Just about a year ago on a sideline conversation during the Mobile World Congress, I had a chance to catch up briefly with an old friend from my days in Washington DC. When explaining him that we at Telefónica were convinced about the momentum for a conversation on a fair share from the largest traffic generators to the costs of deploying the network infrastructure, his answer was quite frank: I have seen this movie before, and it does not end well for you.
Why fair share is not a remake of an old blockbuster but a fresh multipurpose policy tool
A range of stakeholders try indeed to portray fair share as a debate held and closed ten years ago in Dubai during the ITU WCIT Summit. Needless to bring it back because nothing in the fundamentals of how the Internet works has changed during the last decade and we need to preserve it this way to keep it as the generative engine for openness, innovation, and prosperity it has always been.
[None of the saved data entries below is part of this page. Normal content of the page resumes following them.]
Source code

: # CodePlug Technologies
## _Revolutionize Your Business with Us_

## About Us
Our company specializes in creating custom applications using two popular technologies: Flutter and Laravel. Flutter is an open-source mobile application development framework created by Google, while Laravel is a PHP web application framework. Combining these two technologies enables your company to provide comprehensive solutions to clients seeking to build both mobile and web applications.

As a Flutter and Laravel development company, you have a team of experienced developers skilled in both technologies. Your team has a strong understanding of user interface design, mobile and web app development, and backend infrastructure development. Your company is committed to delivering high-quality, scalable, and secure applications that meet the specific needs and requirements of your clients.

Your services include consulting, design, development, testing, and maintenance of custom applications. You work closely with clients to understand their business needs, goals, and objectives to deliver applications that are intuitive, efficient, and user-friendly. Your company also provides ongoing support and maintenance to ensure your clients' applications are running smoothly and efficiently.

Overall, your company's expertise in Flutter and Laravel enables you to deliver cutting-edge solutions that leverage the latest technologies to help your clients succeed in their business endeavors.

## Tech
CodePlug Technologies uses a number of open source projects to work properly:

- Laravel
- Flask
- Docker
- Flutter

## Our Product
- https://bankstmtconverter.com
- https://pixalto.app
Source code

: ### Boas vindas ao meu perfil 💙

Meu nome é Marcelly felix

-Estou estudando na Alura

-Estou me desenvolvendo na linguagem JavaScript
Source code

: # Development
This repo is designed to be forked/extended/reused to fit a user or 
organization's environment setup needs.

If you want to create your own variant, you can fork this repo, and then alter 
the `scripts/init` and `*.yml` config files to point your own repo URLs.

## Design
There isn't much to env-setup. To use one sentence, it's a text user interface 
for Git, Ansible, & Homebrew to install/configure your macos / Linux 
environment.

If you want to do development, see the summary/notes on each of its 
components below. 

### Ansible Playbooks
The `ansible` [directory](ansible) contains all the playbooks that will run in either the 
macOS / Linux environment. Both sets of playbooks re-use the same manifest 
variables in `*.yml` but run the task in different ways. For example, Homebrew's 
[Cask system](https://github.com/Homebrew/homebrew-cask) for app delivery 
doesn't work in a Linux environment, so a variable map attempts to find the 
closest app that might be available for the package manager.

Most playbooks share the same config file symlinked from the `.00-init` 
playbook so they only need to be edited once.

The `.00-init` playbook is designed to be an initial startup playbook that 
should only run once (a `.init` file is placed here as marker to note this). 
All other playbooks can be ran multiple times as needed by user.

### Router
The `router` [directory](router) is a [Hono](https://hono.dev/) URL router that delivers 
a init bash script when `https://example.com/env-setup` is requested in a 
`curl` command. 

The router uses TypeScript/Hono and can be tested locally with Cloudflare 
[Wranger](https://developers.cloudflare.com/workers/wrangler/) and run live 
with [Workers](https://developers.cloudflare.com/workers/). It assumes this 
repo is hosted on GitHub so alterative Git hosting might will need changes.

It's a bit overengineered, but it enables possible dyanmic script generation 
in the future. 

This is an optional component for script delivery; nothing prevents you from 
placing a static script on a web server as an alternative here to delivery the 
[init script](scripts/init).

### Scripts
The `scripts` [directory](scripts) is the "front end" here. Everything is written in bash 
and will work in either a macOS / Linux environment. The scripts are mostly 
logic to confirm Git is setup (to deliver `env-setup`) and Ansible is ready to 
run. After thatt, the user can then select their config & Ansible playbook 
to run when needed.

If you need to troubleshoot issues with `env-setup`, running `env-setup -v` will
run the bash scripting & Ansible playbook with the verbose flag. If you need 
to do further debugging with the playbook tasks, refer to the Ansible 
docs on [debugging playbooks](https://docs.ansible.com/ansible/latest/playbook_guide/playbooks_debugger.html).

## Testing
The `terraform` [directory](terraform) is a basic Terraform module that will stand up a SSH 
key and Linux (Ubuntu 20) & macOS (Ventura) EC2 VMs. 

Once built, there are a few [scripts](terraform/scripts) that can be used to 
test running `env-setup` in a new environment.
Good enough as an argument except for the reality that Internet development during the last decade has taken us nowhere near to 2012 with an incredibly unbalanced digital ecosystem. A few numbers of almighty tech giants recap most of the value, riding on unprecedented levels of concentration, self-preferencing practices and business models based on the massive collection of data from end users for profiling and advertising purposes.
All while telecom operators in particular in Europe struggle against very dire financial and regulatory conditions in a decade long downward trend on revenues, return on capital expenditure and stock market value that threatens their future viability.
Fair share comes anew also in a very different policy landscape. With a European Commission that is moving from naive into geopolitical including clear aspirations on strategic autonomy and recognizing the need to develop its own capabilities in the digital space, where the gap with the US and China is profound and growing.
In this context fair share appears as a fresh multipurpose tool that could help to address a number of the most critical policy goals of the EU:
Digital Decade Targets
By generating a new source of revenue for European telecom operators, the EU institutions could ensure the accomplishment of the Digital Decade connectivity targets. Namely, having every household in the EU connected with gigabit capacity, having 5G coverage in every populated area and deploying 10.000 edge nodes by 2030.
Despite the current investment levels from telecom operators, a 300 bn euros gap has been identified to reach these goals.
We are talking about reverting a trend of passed and forthcoming under achievements (Lisbon Strategy, Digital Agenda targets, Gigabit Society targets) and truly delivering on the Pathway to the Digital Decade.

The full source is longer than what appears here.